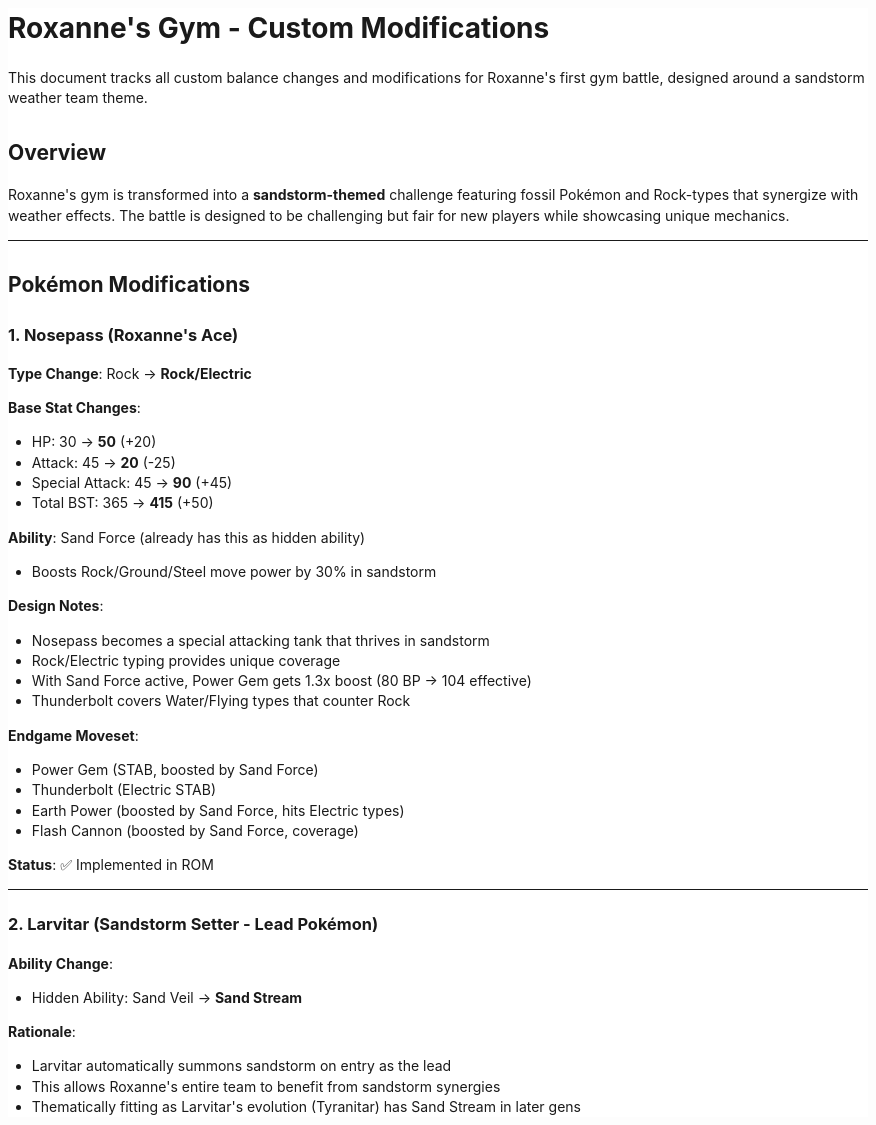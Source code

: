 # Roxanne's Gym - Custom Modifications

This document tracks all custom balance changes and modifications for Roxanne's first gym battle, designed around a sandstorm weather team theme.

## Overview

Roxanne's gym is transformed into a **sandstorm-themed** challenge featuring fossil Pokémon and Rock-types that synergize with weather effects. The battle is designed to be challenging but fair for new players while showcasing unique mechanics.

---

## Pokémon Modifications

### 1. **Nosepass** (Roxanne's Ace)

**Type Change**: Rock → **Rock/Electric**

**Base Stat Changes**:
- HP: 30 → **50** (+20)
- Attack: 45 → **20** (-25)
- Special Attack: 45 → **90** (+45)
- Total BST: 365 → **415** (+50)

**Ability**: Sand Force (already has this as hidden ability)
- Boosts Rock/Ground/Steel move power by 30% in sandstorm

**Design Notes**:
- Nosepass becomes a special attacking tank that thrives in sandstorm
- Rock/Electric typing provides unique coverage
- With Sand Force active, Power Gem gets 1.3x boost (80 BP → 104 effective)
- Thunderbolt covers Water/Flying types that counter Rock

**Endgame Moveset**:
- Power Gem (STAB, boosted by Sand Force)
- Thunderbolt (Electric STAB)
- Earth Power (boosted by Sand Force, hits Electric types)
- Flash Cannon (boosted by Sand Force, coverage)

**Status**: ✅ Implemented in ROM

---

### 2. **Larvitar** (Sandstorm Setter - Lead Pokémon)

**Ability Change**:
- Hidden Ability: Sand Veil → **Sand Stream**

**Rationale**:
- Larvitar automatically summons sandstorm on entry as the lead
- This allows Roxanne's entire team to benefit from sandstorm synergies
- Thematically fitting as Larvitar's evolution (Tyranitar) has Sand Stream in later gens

---

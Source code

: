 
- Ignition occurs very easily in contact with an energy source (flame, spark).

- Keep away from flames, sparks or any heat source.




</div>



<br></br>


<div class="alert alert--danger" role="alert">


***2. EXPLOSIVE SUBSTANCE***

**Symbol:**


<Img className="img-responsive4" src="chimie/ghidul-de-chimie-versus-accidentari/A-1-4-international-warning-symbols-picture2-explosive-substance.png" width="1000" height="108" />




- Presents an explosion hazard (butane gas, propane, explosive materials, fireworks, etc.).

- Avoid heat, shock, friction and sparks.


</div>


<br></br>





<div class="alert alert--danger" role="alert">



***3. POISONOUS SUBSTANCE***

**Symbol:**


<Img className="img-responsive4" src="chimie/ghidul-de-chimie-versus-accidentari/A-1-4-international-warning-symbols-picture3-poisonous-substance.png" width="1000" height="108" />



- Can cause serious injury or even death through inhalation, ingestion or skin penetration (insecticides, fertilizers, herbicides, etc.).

* _WORK INSTRUCTIONS_
All that belongs in your answer is the stretch of entries above from the line with "- Avoid heat, shock, friction and sparks." through the line with "- Can cause", printed exactly.

* _TASK RESULT_
- Avoid heat, shock, friction and sparks.


</div>


<br></br>





<div class="alert alert--danger" role="alert">



***3. POISONOUS SUBSTANCE***

**Symbol:**


<Img className="img-responsive4" src="chimie/ghidul-de-chimie-versus-accidentari/A-1-4-international-warning-symbols-picture3-poisonous-substance.png" width="1000" height="108" />



- Can cause serious injury or even death through inhalation, ingestion or skin penetration (insecticides, fertilizers, herbicides, etc.).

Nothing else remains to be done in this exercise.